Oh those were the days, yeah? When everything centered on the fact that I was a lesbian in a big non-gay world. I have since become more well-rounded and don't even mention the words; gay, homosexual, rainbow, melissa etheridge, ellen degeneres, out, and girlfriend on a regular basis. In fact, being gay is so normal to me I'm not in turmoil about it. If I let people know, it's because I just want to get it over with. "Yes, I have a girlfriend..." blah blah blah...and we go on to talk about current events or old ones. Nothing of which center on the fact that I don't have the same rights as they do. I suppose once you get over the fact that you're not doing something wrong...it no longer seems so exotic. :)

But I remember the rainbow-clad days of yesteryear and how exciting/traumatizing it seemed to be. So, I managed to fall asleep on the couch in the upstairs part of the cafe while Eva tried to listen intently to the girls stories. I thought her slight squeezes might have meant something, but I didn't know she had wished that I woke up so help with the burden of a 20 year old wanting to talk.

When we all decided on leaving we stopped at a frituur for my first viandel and kass croquette of 2003, and we escorted the girl to her tram, and returned to our scooter to scooter home.

A truly wonderful way to ring in the new year. I think Eva even managed to think it was one of the best. No real expectations, though I imagine we would expected to dance a bit more. Just a good time in each others company, and for the second night in a row we crawled into bed in the wee hours of the morning completely exhausted. I suppose we are sortof looking forward to the weekend when life will return to normal. ;)

IN THE NEWS: (since it is the last day of 2002, I figured I should put in several of the headlines)

- Americans gathered to ring in 2003 at New Year's Eve celebrations that, in keeping with the times, were cost-conscious and security-aware.

- President Bush said today that an attack by Saddam Hussein or a terrorist ally "would cripple our economy," offering new justification for potential war against Iraq.
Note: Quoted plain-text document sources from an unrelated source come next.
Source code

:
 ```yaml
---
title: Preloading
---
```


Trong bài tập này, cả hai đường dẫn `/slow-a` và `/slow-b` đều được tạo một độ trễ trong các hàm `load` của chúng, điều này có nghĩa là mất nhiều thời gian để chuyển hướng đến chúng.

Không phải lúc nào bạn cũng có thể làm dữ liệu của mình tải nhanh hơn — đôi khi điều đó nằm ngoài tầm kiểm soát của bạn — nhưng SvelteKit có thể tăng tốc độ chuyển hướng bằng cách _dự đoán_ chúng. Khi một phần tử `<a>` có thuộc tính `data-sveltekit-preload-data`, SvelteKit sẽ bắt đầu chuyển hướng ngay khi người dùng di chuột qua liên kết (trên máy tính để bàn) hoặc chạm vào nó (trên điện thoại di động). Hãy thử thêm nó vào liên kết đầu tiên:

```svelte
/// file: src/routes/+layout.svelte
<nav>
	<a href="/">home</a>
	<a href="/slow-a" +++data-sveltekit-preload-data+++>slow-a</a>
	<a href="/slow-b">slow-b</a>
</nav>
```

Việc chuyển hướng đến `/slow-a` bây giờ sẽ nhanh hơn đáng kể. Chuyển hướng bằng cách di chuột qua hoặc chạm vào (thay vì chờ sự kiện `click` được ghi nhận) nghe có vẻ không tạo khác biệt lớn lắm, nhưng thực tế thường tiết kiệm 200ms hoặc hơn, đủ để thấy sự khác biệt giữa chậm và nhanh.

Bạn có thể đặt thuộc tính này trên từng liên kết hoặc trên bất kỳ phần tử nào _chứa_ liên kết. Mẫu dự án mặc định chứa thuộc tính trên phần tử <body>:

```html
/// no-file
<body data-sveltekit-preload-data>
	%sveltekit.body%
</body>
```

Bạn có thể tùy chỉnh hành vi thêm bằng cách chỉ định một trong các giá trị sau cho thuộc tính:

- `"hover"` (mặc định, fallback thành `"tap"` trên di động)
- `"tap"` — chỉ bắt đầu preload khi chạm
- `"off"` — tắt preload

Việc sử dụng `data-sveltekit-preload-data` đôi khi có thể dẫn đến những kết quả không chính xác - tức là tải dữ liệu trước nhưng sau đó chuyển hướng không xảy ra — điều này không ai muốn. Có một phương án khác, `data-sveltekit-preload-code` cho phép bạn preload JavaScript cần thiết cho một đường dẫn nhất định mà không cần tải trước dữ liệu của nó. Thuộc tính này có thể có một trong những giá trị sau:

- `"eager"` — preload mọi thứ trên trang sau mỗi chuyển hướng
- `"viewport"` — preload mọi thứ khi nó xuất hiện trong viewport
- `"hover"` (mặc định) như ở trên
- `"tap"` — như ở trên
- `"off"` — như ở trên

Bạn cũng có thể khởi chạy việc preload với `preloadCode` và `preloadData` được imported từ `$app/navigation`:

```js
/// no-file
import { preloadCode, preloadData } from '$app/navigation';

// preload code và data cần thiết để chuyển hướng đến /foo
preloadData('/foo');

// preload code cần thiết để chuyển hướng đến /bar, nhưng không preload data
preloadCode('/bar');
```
- Consumer confidence unexpectedly fell in December as the outlook for employment worsened, energy prices rose and the stock market slumped during a period of heightened uncertainty around the globe.

- Hundreds of Iraqi children led by an actress marched through Baghdad streets on New Year's Eve chanting anti-war slogans and releasing white pigeons into the air.

- Wall Street ended its third straight losing year Tuesday — the longest such streak since Franklin D. Roosevelt was in the White House.

- Expelled U.N. inspectors left North Korea on Tuesday after the communist state set off alarms by ending independent monitoring of its nuclear program.

And on a gay-friendly note,
Washington's first baby came with the usual joys, but the 5-pound, 2-ounce baby arrived one minute after midnight Wednesday with an additional distinction — she was born to two mothers. The couple, who have been together for 12 years, says the publicity is a little overwhelming, but fun.